> **Activity**
This exercise asks for an exact transcription of every entry.

[Record excerpts Boundary: Start]

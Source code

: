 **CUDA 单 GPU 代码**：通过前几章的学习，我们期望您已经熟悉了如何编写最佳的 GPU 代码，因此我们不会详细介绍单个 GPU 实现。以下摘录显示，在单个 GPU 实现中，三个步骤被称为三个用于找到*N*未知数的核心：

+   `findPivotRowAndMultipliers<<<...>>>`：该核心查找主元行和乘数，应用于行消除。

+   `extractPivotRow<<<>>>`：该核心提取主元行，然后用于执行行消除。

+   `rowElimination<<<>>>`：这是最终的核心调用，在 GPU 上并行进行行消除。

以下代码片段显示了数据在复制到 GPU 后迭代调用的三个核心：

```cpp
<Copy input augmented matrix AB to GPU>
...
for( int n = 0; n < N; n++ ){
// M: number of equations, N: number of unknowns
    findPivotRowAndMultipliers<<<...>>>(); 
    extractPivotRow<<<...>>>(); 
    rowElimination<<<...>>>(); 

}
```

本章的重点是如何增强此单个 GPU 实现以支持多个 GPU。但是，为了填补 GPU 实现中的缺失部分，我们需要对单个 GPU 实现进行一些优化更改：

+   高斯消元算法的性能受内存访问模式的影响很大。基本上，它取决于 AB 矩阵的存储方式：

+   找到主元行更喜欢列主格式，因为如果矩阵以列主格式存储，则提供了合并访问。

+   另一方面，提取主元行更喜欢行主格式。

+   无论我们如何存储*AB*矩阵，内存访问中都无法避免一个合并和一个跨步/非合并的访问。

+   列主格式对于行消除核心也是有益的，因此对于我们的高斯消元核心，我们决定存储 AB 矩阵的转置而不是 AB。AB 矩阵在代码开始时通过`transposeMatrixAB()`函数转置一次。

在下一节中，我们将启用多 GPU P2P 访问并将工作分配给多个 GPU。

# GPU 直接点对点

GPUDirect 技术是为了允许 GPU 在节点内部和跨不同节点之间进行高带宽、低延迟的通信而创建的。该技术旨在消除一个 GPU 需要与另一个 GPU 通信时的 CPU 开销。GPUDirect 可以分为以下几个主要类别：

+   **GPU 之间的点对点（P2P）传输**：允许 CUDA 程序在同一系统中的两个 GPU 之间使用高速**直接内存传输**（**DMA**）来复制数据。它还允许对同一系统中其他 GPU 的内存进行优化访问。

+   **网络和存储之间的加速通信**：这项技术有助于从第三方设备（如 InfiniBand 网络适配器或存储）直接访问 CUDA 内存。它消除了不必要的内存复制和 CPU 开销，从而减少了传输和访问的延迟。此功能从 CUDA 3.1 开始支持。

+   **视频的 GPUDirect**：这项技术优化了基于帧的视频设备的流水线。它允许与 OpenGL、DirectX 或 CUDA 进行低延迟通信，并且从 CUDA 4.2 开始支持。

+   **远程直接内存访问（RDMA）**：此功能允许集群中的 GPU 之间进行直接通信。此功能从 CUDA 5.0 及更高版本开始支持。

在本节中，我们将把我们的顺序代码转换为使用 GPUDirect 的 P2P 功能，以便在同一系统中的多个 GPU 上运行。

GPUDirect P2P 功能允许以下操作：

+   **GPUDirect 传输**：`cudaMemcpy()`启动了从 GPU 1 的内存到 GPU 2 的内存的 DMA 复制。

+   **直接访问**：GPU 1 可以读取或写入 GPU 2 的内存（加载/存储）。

[Record excerpts Boundary: End]

> **Task solution**
Source code

: **CUDA 单 GPU 代码**：通过前几章的学习，我们期望您已经熟悉了如何编写最佳的 GPU 代码，因此我们不会详细介绍单个 GPU 实现。以下摘录显示，在单个 GPU 实现中，三个步骤被称为三个用于找到*N*未知数的核心：

+   `findPivotRowAndMultipliers<<<...>>>`：该核心查找主元行和乘数，应用于行消除。

+   `extractPivotRow<<<>>>`：该核心提取主元行，然后用于执行行消除。

+   `rowElimination<<<>>>`：这是最终的核心调用，在 GPU 上并行进行行消除。

以下代码片段显示了数据在复制到 GPU 后迭代调用的三个核心：

```cpp
<Copy input augmented matrix AB to GPU>
...
for( int n = 0; n < N; n++ ){
// M: number of equations, N: number of unknowns
    findPivotRowAndMultipliers<<<...>>>(); 
    extractPivotRow<<<...>>>(); 
    rowElimination<<<...>>>(); 

}
```

本章的重点是如何增强此单个 GPU 实现以支持多个 GPU。但是，为了填补 GPU 实现中的缺失部分，我们需要对单个 GPU 实现进行一些优化更改：

+   高斯消元算法的性能受内存访问模式的影响很大。基本上，它取决于 AB 矩阵的存储方式：

+   找到主元行更喜欢列主格式，因为如果矩阵以列主格式存储，则提供了合并访问。

+   另一方面，提取主元行更喜欢行主格式。

+   无论我们如何存储*AB*矩阵，内存访问中都无法避免一个合并和一个跨步/非合并的访问。

+   列主格式对于行消除核心也是有益的，因此对于我们的高斯消元核心，我们决定存储 AB 矩阵的转置而不是 AB。AB 矩阵在代码开始时通过`transposeMatrixAB()`函数转置一次。

在下一节中，我们将启用多 GPU P2P 访问并将工作分配给多个 GPU。

# GPU 直接点对点

GPUDirect 技术是为了允许 GPU 在节点内部和跨不同节点之间进行高带宽、低延迟的通信而创建的。该技术旨在消除一个 GPU 需要与另一个 GPU 通信时的 CPU 开销。GPUDirect 可以分为以下几个主要类别：

+   **GPU 之间的点对点（P2P）传输**：允许 CUDA 程序在同一系统中的两个 GPU 之间使用高速**直接内存传输**（**DMA**）来复制数据。它还允许对同一系统中其他 GPU 的内存进行优化访问。

+   **网络和存储之间的加速通信**：这项技术有助于从第三方设备（如 InfiniBand 网络适配器或存储）直接访问 CUDA 内存。它消除了不必要的内存复制和 CPU 开销，从而减少了传输和访问的延迟。此功能从 CUDA 3.1 开始支持。

+   **视频的 GPUDirect**：这项技术优化了基于帧的视频设备的流水线。它允许与 OpenGL、DirectX 或 CUDA 进行低延迟通信，并且从 CUDA 4.2 开始支持。

+   **远程直接内存访问（RDMA）**：此功能允许集群中的 GPU 之间进行直接通信。此功能从 CUDA 5.0 及更高版本开始支持。

在本节中，我们将把我们的顺序代码转换为使用 GPUDirect 的 P2P 功能，以便在同一系统中的多个 GPU 上运行。

GPUDirect P2P 功能允许以下操作：

+   **GPUDirect 传输**：`cudaMemcpy()`启动了从 GPU 1 的内存到 GPU 2 的内存的 DMA 复制。

+   **直接访问**：GPU 1 可以读取或写入 GPU 2 的内存（加载/存储）。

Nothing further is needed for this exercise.